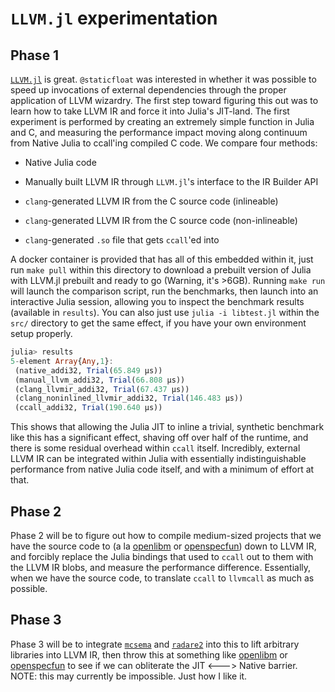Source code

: `LLVM.jl` experimentation
=======================

## Phase 1
[`LLVM.jl`](https://github.com/maleadt/LLVM.jl) is great. `@staticfloat` was interested in whether it was possible to speed up invocations of external dependencies through the proper application of LLVM wizardry.  The first step toward figuring this out was to learn how to take LLVM IR and force it into Julia's JIT-land.  The first experiment is performed by creating an extremely simple function in Julia and C, and measuring the performance impact moving along continuum from Native Julia to ccall'ing compiled C code.  We compare four methods:

* Native Julia code

* Manually built LLVM IR through `LLVM.jl`'s interface to the IR Builder API

* `clang`-generated LLVM IR from the C source code (inlineable)

* `clang`-generated LLVM IR from the C source code (non-inlineable)

* `clang`-generated `.so` file that gets `ccall`'ed into

A docker container is provided that has all of this embedded within it, just run `make pull` within this directory to download a prebuilt version of Julia with LLVM.jl prebuilt and ready to go (Warning, it's >6GB).  Running `make run` will launch the comparison script, run the benchmarks, then launch into an interactive Julia session, allowing you to inspect the benchmark results (available in `results`).  You can also just use `julia -i libtest.jl` within the `src/` directory to get the same effect, if you have your own environment setup properly.

```julia
julia> results
5-element Array{Any,1}:
 (native_addi32, Trial(65.849 μs))
 (manual_llvm_addi32, Trial(66.808 μs))
 (clang_llvmir_addi32, Trial(67.437 μs))
 (clang_noninlined_llvmir_addi32, Trial(146.483 μs))
 (ccall_addi32, Trial(190.640 μs))
```

This shows that allowing the Julia JIT to inline a trivial, synthetic benchmark like this has a significant effect, shaving off over half of the runtime, and there is some residual overhead within `ccall` itself.  Incredibly, external LLVM IR can be integrated within Julia with essentially indistinguishable performance from native Julia code itself, and with a minimum of effort at that.

## Phase 2

Phase 2 will be to figure out how to compile medium-sized projects that we have the source code to (a la [openlibm](https://github.com/JuliaLang/openlibm) or [openspecfun](https://github.com/JuliaLang/openspecfun)) down to LLVM IR, and forcibly replace the Julia bindings that used to `ccall` out to them with the LLVM IR blobs, and measure the performance difference.  Essentially, when we have the source code, to translate `ccall` to `llvmcall` as much as possible.

## Phase 3

Phase 3 will be to integrate [`mcsema`](https://github.com/trailofbits/mcsema) and [`radare2`](https://github.com/radare/radare2) into this to lift arbitrary libraries into LLVM IR, then throw this at something like [openlibm](https://github.com/JuliaLang/openlibm) or [openspecfun](https://github.com/JuliaLang/openspecfun) to see if we can obliterate the JIT <---> Native barrier.  NOTE: this may currently be impossible.  Just how I like it.
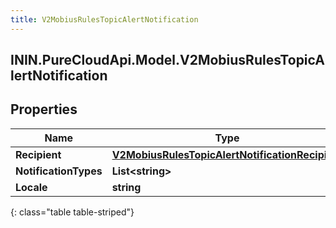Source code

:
 ```yaml
---
title: V2MobiusRulesTopicAlertNotification
---
```

## ININ.PureCloudApi.Model.V2MobiusRulesTopicAlertNotification

## Properties

|Name | Type | Description | Notes|
|------------ | ------------- | ------------- | -------------|
| **Recipient** | [**V2MobiusRulesTopicAlertNotificationRecipient**](V2MobiusRulesTopicAlertNotificationRecipient.html) |  | [optional] |
| **NotificationTypes** | **List&lt;string&gt;** |  | [optional] |
| **Locale** | **string** |  | [optional] |
{: class="table table-striped"}


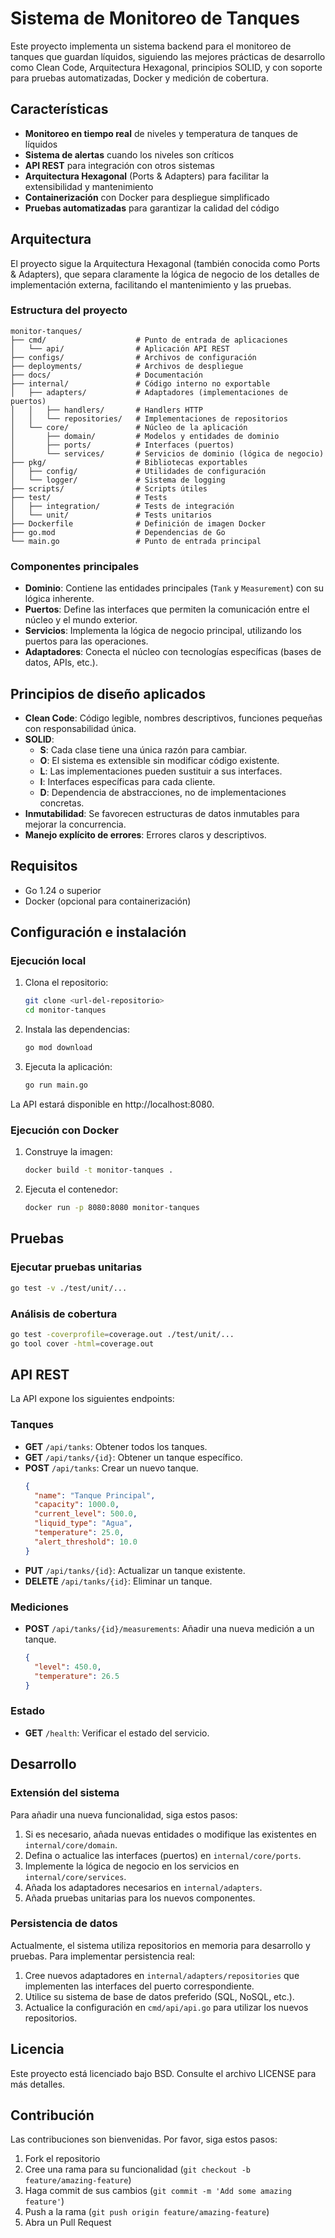 # Sistema de Monitoreo de Tanques

Este proyecto implementa un sistema backend para el monitoreo de tanques que guardan líquidos, siguiendo las mejores prácticas de desarrollo como Clean Code, Arquitectura Hexagonal, principios SOLID, y con soporte para pruebas automatizadas, Docker y medición de cobertura.

## Características

- **Monitoreo en tiempo real** de niveles y temperatura de tanques de líquidos
- **Sistema de alertas** cuando los niveles son críticos
- **API REST** para integración con otros sistemas
- **Arquitectura Hexagonal** (Ports & Adapters) para facilitar la extensibilidad y mantenimiento
- **Containerización** con Docker para despliegue simplificado
- **Pruebas automatizadas** para garantizar la calidad del código

## Arquitectura

El proyecto sigue la Arquitectura Hexagonal (también conocida como Ports & Adapters), que separa claramente la lógica de negocio de los detalles de implementación externa, facilitando el mantenimiento y las pruebas.

### Estructura del proyecto

```
monitor-tanques/
├── cmd/                    # Punto de entrada de aplicaciones
│   └── api/                # Aplicación API REST
├── configs/                # Archivos de configuración
├── deployments/            # Archivos de despliegue
├── docs/                   # Documentación
├── internal/               # Código interno no exportable
│   ├── adapters/           # Adaptadores (implementaciones de puertos)
│   │   ├── handlers/       # Handlers HTTP
│   │   └── repositories/   # Implementaciones de repositorios
│   └── core/               # Núcleo de la aplicación
│       ├── domain/         # Modelos y entidades de dominio
│       ├── ports/          # Interfaces (puertos)
│       └── services/       # Servicios de dominio (lógica de negocio)
├── pkg/                    # Bibliotecas exportables
│   ├── config/             # Utilidades de configuración
│   └── logger/             # Sistema de logging
├── scripts/                # Scripts útiles
├── test/                   # Tests
│   ├── integration/        # Tests de integración
│   └── unit/               # Tests unitarios
├── Dockerfile              # Definición de imagen Docker
├── go.mod                  # Dependencias de Go
└── main.go                 # Punto de entrada principal
```

### Componentes principales

- **Dominio**: Contiene las entidades principales (`Tank` y `Measurement`) con su lógica inherente.
- **Puertos**: Define las interfaces que permiten la comunicación entre el núcleo y el mundo exterior.
- **Servicios**: Implementa la lógica de negocio principal, utilizando los puertos para las operaciones.
- **Adaptadores**: Conecta el núcleo con tecnologías específicas (bases de datos, APIs, etc.).

## Principios de diseño aplicados

- **Clean Code**: Código legible, nombres descriptivos, funciones pequeñas con responsabilidad única.
- **SOLID**:
  - **S**: Cada clase tiene una única razón para cambiar.
  - **O**: El sistema es extensible sin modificar código existente.
  - **L**: Las implementaciones pueden sustituir a sus interfaces.
  - **I**: Interfaces específicas para cada cliente.
  - **D**: Dependencia de abstracciones, no de implementaciones concretas.
- **Inmutabilidad**: Se favorecen estructuras de datos inmutables para mejorar la concurrencia.
- **Manejo explícito de errores**: Errores claros y descriptivos.

## Requisitos

- Go 1.24 o superior
- Docker (opcional para containerización)

## Configuración e instalación

### Ejecución local

1. Clona el repositorio:
   ```bash
   git clone <url-del-repositorio>
   cd monitor-tanques
   ```

2. Instala las dependencias:
   ```bash
   go mod download
   ```

3. Ejecuta la aplicación:
   ```bash
   go run main.go
   ```

La API estará disponible en http://localhost:8080.

### Ejecución con Docker

1. Construye la imagen:
   ```bash
   docker build -t monitor-tanques .
   ```

2. Ejecuta el contenedor:
   ```bash
   docker run -p 8080:8080 monitor-tanques
   ```

## Pruebas

### Ejecutar pruebas unitarias

```bash
go test -v ./test/unit/...
```

### Análisis de cobertura

```bash
go test -coverprofile=coverage.out ./test/unit/...
go tool cover -html=coverage.out
```

## API REST

La API expone los siguientes endpoints:

### Tanques

- **GET** `/api/tanks`: Obtener todos los tanques.
- **GET** `/api/tanks/{id}`: Obtener un tanque específico.
- **POST** `/api/tanks`: Crear un nuevo tanque.
  ```json
  {
    "name": "Tanque Principal",
    "capacity": 1000.0,
    "current_level": 500.0,
    "liquid_type": "Agua",
    "temperature": 25.0,
    "alert_threshold": 10.0
  }
  ```
- **PUT** `/api/tanks/{id}`: Actualizar un tanque existente.
- **DELETE** `/api/tanks/{id}`: Eliminar un tanque.

### Mediciones

- **POST** `/api/tanks/{id}/measurements`: Añadir una nueva medición a un tanque.
  ```json
  {
    "level": 450.0,
    "temperature": 26.5
  }
  ```

### Estado

- **GET** `/health`: Verificar el estado del servicio.

## Desarrollo

### Extensión del sistema

Para añadir una nueva funcionalidad, siga estos pasos:

1. Si es necesario, añada nuevas entidades o modifique las existentes en `internal/core/domain`.
2. Defina o actualice las interfaces (puertos) en `internal/core/ports`.
3. Implemente la lógica de negocio en los servicios en `internal/core/services`.
4. Añada los adaptadores necesarios en `internal/adapters`.
5. Añada pruebas unitarias para los nuevos componentes.

### Persistencia de datos

Actualmente, el sistema utiliza repositorios en memoria para desarrollo y pruebas. Para implementar persistencia real:

1. Cree nuevos adaptadores en `internal/adapters/repositories` que implementen las interfaces del puerto correspondiente.
2. Utilice su sistema de base de datos preferido (SQL, NoSQL, etc.).
3. Actualice la configuración en `cmd/api/api.go` para utilizar los nuevos repositorios.

## Licencia

Este proyecto está licenciado bajo BSD. Consulte el archivo LICENSE para más detalles.

## Contribución

Las contribuciones son bienvenidas. Por favor, siga estos pasos:

1. Fork el repositorio
2. Cree una rama para su funcionalidad (`git checkout -b feature/amazing-feature`)
3. Haga commit de sus cambios (`git commit -m 'Add some amazing feature'`)
4. Push a la rama (`git push origin feature/amazing-feature`)
5. Abra un Pull Request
########################################
The answer must consist of every line from the entries that holds the string "Trial".

▸ Response below
 (native_addi32, Trial(65.849 μs))
 (manual_llvm_addi32, Trial(66.808 μs))
 (clang_llvmir_addi32, Trial(67.437 μs))
 (clang_noninlined_llvmir_addi32, Trial(146.483 μs))
 (ccall_addi32, Trial(190.640 μs))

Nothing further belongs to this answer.